§ Dataset entries
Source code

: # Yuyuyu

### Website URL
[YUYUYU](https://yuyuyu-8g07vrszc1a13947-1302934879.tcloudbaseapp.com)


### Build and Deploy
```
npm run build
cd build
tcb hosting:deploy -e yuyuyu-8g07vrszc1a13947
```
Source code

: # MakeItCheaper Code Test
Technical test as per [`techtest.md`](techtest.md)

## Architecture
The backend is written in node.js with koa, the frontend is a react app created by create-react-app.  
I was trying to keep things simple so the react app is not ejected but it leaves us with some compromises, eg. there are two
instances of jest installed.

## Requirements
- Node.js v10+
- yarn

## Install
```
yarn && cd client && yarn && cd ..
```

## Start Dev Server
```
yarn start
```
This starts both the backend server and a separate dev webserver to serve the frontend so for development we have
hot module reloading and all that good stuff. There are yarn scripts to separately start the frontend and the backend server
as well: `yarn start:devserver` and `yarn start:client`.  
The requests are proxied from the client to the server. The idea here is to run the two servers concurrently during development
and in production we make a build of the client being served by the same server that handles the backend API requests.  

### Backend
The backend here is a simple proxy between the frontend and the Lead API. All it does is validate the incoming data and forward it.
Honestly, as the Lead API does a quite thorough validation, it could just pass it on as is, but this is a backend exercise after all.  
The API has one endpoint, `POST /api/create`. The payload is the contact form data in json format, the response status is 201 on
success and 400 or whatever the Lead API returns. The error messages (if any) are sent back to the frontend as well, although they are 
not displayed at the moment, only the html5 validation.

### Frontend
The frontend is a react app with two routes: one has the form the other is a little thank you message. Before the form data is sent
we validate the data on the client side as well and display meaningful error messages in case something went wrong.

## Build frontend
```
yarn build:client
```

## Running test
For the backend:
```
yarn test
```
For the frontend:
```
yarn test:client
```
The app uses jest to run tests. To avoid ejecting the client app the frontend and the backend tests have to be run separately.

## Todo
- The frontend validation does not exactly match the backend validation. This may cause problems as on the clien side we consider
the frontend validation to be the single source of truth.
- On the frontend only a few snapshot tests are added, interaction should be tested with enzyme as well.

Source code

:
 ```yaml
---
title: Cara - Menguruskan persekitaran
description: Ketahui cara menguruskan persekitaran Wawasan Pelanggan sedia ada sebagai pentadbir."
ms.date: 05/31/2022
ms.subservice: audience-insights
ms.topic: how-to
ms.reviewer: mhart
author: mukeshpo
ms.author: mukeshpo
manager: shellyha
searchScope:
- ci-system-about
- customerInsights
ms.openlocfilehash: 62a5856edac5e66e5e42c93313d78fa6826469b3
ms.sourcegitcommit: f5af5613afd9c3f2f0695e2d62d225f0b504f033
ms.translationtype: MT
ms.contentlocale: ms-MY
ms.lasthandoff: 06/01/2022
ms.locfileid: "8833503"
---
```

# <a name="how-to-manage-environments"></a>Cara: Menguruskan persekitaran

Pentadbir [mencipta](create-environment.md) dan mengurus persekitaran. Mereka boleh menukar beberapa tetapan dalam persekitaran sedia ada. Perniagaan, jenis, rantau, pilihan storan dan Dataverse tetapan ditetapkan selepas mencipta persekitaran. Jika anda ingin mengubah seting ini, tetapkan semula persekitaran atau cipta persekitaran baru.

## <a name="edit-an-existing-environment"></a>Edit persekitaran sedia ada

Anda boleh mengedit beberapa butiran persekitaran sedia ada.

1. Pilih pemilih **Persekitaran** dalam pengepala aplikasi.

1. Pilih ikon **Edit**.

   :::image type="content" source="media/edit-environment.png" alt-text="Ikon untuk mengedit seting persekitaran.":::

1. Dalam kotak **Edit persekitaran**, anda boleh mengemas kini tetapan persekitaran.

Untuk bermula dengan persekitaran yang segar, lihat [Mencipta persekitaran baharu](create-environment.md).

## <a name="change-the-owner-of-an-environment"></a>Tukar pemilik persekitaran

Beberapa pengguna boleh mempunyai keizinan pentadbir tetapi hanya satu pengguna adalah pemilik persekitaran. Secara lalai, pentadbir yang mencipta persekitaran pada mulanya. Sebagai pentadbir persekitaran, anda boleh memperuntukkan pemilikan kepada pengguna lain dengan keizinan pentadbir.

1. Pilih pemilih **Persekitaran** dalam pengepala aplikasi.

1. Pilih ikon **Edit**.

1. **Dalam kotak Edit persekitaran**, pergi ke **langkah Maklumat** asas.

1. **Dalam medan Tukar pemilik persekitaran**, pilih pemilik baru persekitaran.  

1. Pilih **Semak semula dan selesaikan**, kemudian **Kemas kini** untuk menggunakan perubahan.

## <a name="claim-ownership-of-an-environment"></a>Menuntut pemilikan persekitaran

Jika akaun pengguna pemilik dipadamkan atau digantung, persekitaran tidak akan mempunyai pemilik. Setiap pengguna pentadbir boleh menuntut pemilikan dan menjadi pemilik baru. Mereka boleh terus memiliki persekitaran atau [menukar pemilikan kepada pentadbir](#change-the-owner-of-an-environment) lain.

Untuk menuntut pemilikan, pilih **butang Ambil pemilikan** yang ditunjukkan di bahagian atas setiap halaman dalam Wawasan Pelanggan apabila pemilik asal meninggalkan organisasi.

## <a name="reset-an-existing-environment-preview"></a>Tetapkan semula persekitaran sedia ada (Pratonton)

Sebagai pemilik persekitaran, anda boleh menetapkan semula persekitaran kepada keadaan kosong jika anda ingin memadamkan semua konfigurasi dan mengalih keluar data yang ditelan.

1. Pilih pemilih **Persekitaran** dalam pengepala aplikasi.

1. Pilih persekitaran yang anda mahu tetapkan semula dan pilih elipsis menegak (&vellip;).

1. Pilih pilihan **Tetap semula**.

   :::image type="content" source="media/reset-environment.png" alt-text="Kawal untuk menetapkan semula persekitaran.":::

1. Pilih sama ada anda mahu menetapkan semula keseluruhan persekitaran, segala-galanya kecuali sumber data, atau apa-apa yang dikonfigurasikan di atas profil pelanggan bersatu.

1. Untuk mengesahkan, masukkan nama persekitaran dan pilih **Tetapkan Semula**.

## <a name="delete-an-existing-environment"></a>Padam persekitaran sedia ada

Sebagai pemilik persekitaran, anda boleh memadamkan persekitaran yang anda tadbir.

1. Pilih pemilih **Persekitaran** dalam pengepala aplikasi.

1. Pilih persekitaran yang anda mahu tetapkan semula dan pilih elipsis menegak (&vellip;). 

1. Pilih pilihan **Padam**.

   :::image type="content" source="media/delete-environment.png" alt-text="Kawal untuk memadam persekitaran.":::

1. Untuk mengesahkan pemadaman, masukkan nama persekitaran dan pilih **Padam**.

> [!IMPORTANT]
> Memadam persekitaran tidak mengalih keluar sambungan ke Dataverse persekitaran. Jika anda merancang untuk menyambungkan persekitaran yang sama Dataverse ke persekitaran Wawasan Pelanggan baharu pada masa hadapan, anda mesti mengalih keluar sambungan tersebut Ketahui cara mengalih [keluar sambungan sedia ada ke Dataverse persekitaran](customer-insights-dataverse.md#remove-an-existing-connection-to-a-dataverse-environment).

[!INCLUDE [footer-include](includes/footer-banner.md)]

§ Task
Look through the entries above; copy every line holding the string "error".

§ Completed exercise
success and 400 or whatever the Lead API returns. The error messages (if any) are sent back to the frontend as well, although they are 
we validate the data on the client side as well and display meaningful error messages in case something went wrong.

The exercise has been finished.